BERLIN (Reuters) - Germany has embarked on a state-sponsored shift away from nuclear energy toward renewables and fossil fuels as worries over atomic power have grown in the wake of Japan’s nuclear disaster.
Speaking after meeting leaders from the country’s states on Friday, Chancellor Angela Merkel used some of her strongest language to date on the subject.
“We all want to exit nuclear energy as soon as possible and make the switch to supplying via renewable energy,” she said, adding that efforts would focus on developing power grids, renewable technology and energy efficiency.
Japan’s nuclear crisis has led to a volte face in Germany’s nuclear energy plans and an immediate shutdown of several nuclear plants.
In a document from Friday’s meeting obtained by Reuters, Merkel and her ministers laid out a six-point plan that includes a 5 billion-euro credit programme to support renewables.

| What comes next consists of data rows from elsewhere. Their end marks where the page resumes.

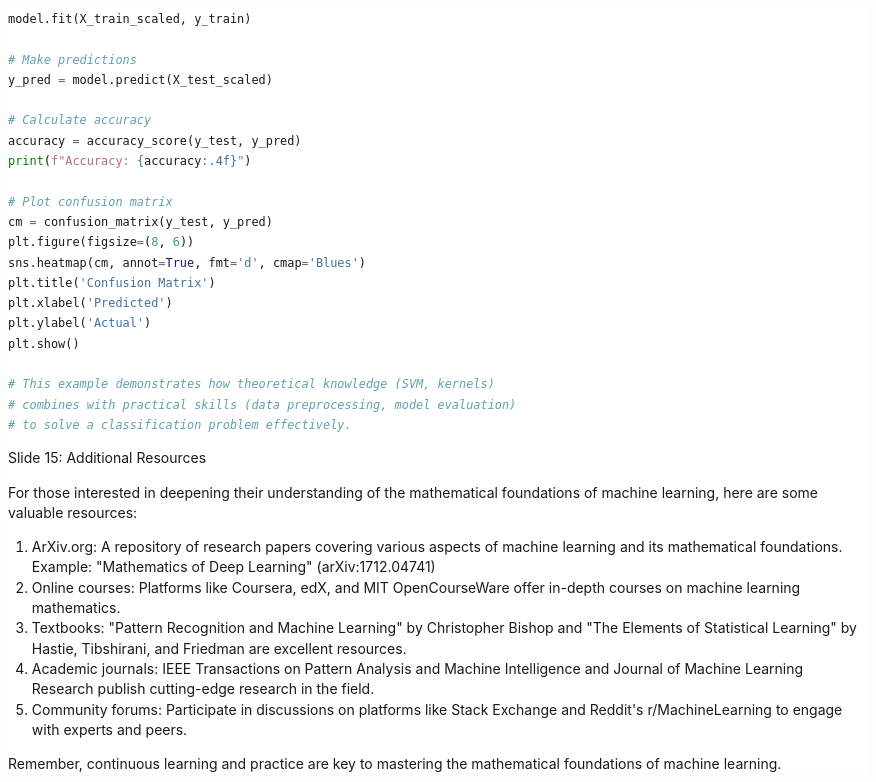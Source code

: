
 ```python
model.fit(X_train_scaled, y_train)

# Make predictions
y_pred = model.predict(X_test_scaled)

# Calculate accuracy
accuracy = accuracy_score(y_test, y_pred)
print(f"Accuracy: {accuracy:.4f}")

# Plot confusion matrix
cm = confusion_matrix(y_test, y_pred)
plt.figure(figsize=(8, 6))
sns.heatmap(cm, annot=True, fmt='d', cmap='Blues')
plt.title('Confusion Matrix')
plt.xlabel('Predicted')
plt.ylabel('Actual')
plt.show()

# This example demonstrates how theoretical knowledge (SVM, kernels)
# combines with practical skills (data preprocessing, model evaluation)
# to solve a classification problem effectively.
```

Slide 15: Additional Resources

For those interested in deepening their understanding of the mathematical foundations of machine learning, here are some valuable resources:

1. ArXiv.org: A repository of research papers covering various aspects of machine learning and its mathematical foundations. Example: "Mathematics of Deep Learning" (arXiv:1712.04741)
2. Online courses: Platforms like Coursera, edX, and MIT OpenCourseWare offer in-depth courses on machine learning mathematics.
3. Textbooks: "Pattern Recognition and Machine Learning" by Christopher Bishop and "The Elements of Statistical Learning" by Hastie, Tibshirani, and Friedman are excellent resources.
4. Academic journals: IEEE Transactions on Pattern Analysis and Machine Intelligence and Journal of Machine Learning Research publish cutting-edge research in the field.
5. Community forums: Participate in discussions on platforms like Stack Exchange and Reddit's r/MachineLearning to engage with experts and peers.

Remember, continuous learning and practice are key to mastering the mathematical foundations of machine learning.

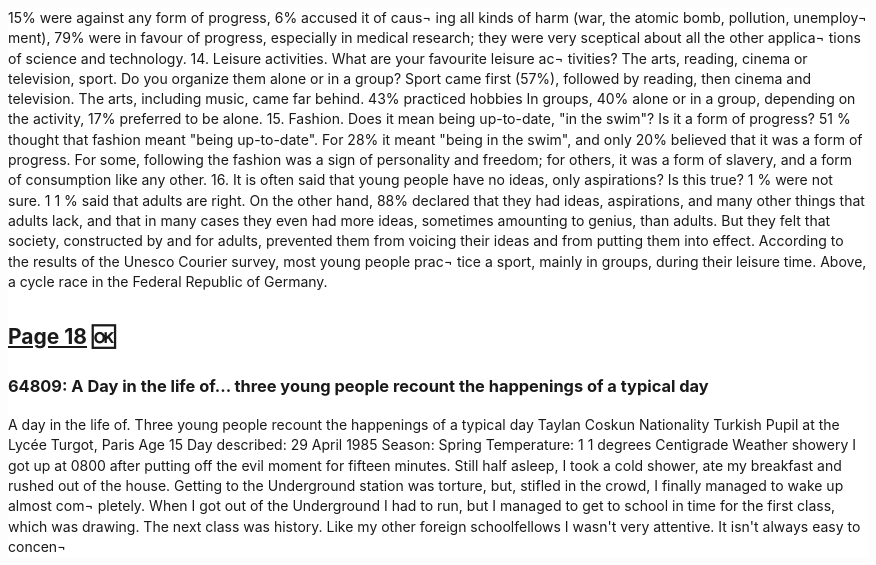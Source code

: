 15% were against any form of progress, 6% accused it of caus¬
ing all kinds of harm (war, the atomic bomb, pollution, unemploy¬
ment), 79% were in favour of progress, especially in medical
research; they were very sceptical about all the other applica¬
tions of science and technology.
14. Leisure activities. What are your favourite leisure ac¬
tivities? The arts, reading, cinema or television, sport. Do
you organize them alone or in a group?
Sport came first (57%), followed by reading, then cinema and
television. The arts, including music, came far behind.
43% practiced hobbies In groups, 40% alone or in a group,
depending on the activity, 17% preferred to be alone.
15. Fashion. Does it mean being up-to-date, "in the swim"?
Is it a form of progress?
51 % thought that fashion meant "being up-to-date". For 28%
it meant "being in the swim", and only 20% believed that it was
a form of progress. For some, following the fashion was a sign
of personality and freedom; for others, it was a form of slavery,
and a form of consumption like any other.
16. It is often said that young people have no ideas, only
aspirations? Is this true?
1 % were not sure. 1 1 % said that adults are right. On the other
hand, 88% declared that they had ideas, aspirations, and many
other things that adults lack, and that in many cases they even
had more ideas, sometimes amounting to genius, than adults.
But they felt that society, constructed by and for adults,
prevented them from voicing their ideas and from putting them
into effect.
According to the results of the Unesco
Courier survey, most young people prac¬
tice a sport, mainly in groups, during their
leisure time. Above, a cycle race in the
Federal Republic of Germany.
## [Page 18](https://demo.humlab.umu.se/courier/064833engo.pdf#page=18) 🆗
### 64809: A Day in the life of... three young people recount the happenings of a typical day
A day in the life of.
Three young people recount
the happenings of a typical day
Taylan Coskun
Nationality Turkish
Pupil at the Lycée Turgot, Paris
Age 15
Day described: 29 April 1985
Season: Spring
Temperature: 1 1 degrees Centigrade
Weather showery
I got up at 0800 after putting off the
evil moment for fifteen minutes. Still half
asleep, I took a cold shower, ate my
breakfast and rushed out of the house.
Getting to the Underground station
was torture, but, stifled in the crowd, I
finally managed to wake up almost com¬
pletely. When I got out of the
Underground I had to run, but I managed
to get to school in time for the first class,
which was drawing.
The next class was history. Like my
other foreign schoolfellows I wasn't very
attentive. It isn't always easy to concen¬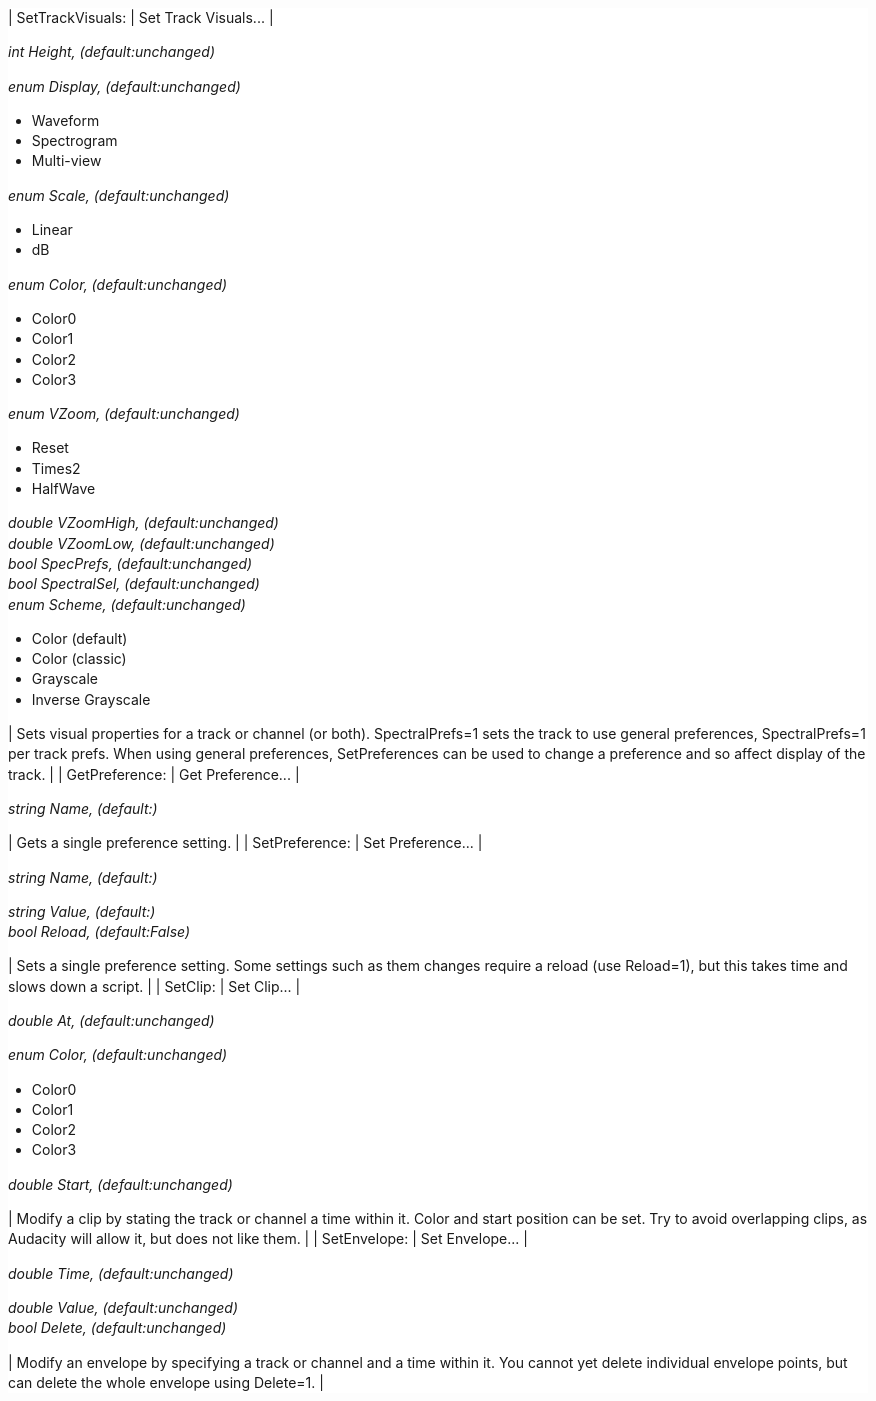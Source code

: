| SetTrackVisuals:   | Set Track Visuals...  | <p><em>int Height, (default:unchanged)</em></p><p><em>enum Display, (default:unchanged)</em><br></p><ul><li>Waveform</li><li>Spectrogram</li><li>Multi-view</li></ul><p><em>enum Scale, (default:unchanged)</em><br></p><ul><li>Linear</li><li>dB</li></ul><p><em>enum Color, (default:unchanged)</em><br></p><ul><li>Color0</li><li>Color1</li><li>Color2</li><li>Color3</li></ul><p><em>enum VZoom, (default:unchanged)</em><br></p><ul><li>Reset</li><li>Times2</li><li>HalfWave</li></ul><p><em>double VZoomHigh, (default:unchanged)</em><br><em>double VZoomLow, (default:unchanged)</em><br><em>bool SpecPrefs, (default:unchanged)</em><br><em>bool SpectralSel, (default:unchanged)</em><br><em>enum Scheme, (default:unchanged)</em><br></p><ul><li>Color (default)</li><li>Color (classic)</li><li>Grayscale</li><li>Inverse Grayscale</li></ul> | Sets visual properties for a track or channel (or both). SpectralPrefs=1 sets the track to use general preferences, SpectralPrefs=1 per track prefs. When using general preferences, SetPreferences can be used to change a preference and so affect display of the track. |
| GetPreference:     | Get Preference...     | <p><em>string Name, (default:)</em><br></p>                                                                                                                                                                                                                                                                                                                                                                                                                                                                                                                                                                                                                                                                                                                                                                                                                 | Gets a single preference setting.                                                                                                                                                                                                                                          |
| SetPreference:     | Set Preference...     | <p><em>string Name, (default:)</em></p><p><em>string Value, (default:)</em><br><em>bool Reload, (default:False)</em><br></p>                                                                                                                                                                                                                                                                                                                                                                                                                                                                                                                                                                                                                                                                                                                                | Sets a single preference setting. Some settings such as them changes require a reload (use Reload=1), but this takes time and slows down a script.                                                                                                                         |
| SetClip:           | Set Clip...           | <p><em>double At, (default:unchanged)</em></p><p><em>enum Color, (default:unchanged)</em><br></p><ul><li>Color0</li><li>Color1</li><li>Color2</li><li>Color3</li></ul><p><em>double Start, (default:unchanged)</em><br></p>                                                                                                                                                                                                                                                                                                                                                                                                                                                                                                                                                                                                                                 | Modify a clip by stating the track or channel a time within it. Color and start position can be set. Try to avoid overlapping clips, as Audacity will allow it, but does not like them.                                                                                    |
| SetEnvelope:       | Set Envelope...       | <p><em>double Time, (default:unchanged)</em></p><p><em>double Value, (default:unchanged)</em><br><em>bool Delete, (default:unchanged)</em><br></p>                                                                                                                                                                                                                                                                                                                                                                                                                                                                                                                                                                                                                                                                                                          | Modify an envelope by specifying a track or channel and a time within it. You cannot yet delete individual envelope points, but can delete the whole envelope using Delete=1.                                                                                              |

It will also require building new gas and coal plants, Merkel said. “Gas and coal power plants were discussed... an accelerated exit from nuclear energy will lead to replacement power stations,” she said.
Environment Minister Norbert Roettgen, who mentioned wind power as the main pillar of the new plan, said the cabinet aimed to agree the main points of its efforts in June.
Also speaking at the news conference following the meeting, Erwin Sellering, prime minister of the state of Mecklenburg Vorpommern, said the year 2022 was the latest possible date for the closure of Germany’s last nuclear plant.
Germany generates around 23 percent of its power from nuclear sources and faces a supply squeeze if the switch is turned off before a 2022 deadline set in 2000 by the former center-left government of Social Democrats and Greens.
Shares in top energy firms such as E.ON and RWE fell on Friday in an otherwise buoyant market as uncertainty mounted over how the policy shift would affect them.
Physical coal and coal swaps rose by around 25 U.S. cents to $1.00, in line with stronger oil prices and boosted by Germany’s plans to leave nuclear power.
German utilities are facing a big challenge as their most profitable large scale generation assets, their nuclear plants, face an uncertain future.
“A bigger bang is inevitable and needed. Utilities have a lot to lose,” said Kepler Equities analyst Ingo Becker, who predicts both E.ON’s and RWE’s share prices could still lose more than 10 percent.
German firms are among world leaders in renewable energy and making equipment used for wind and solar power. The country gets 17 percent of its electricity from renewables and aims to raise that to 40 percent by 2020.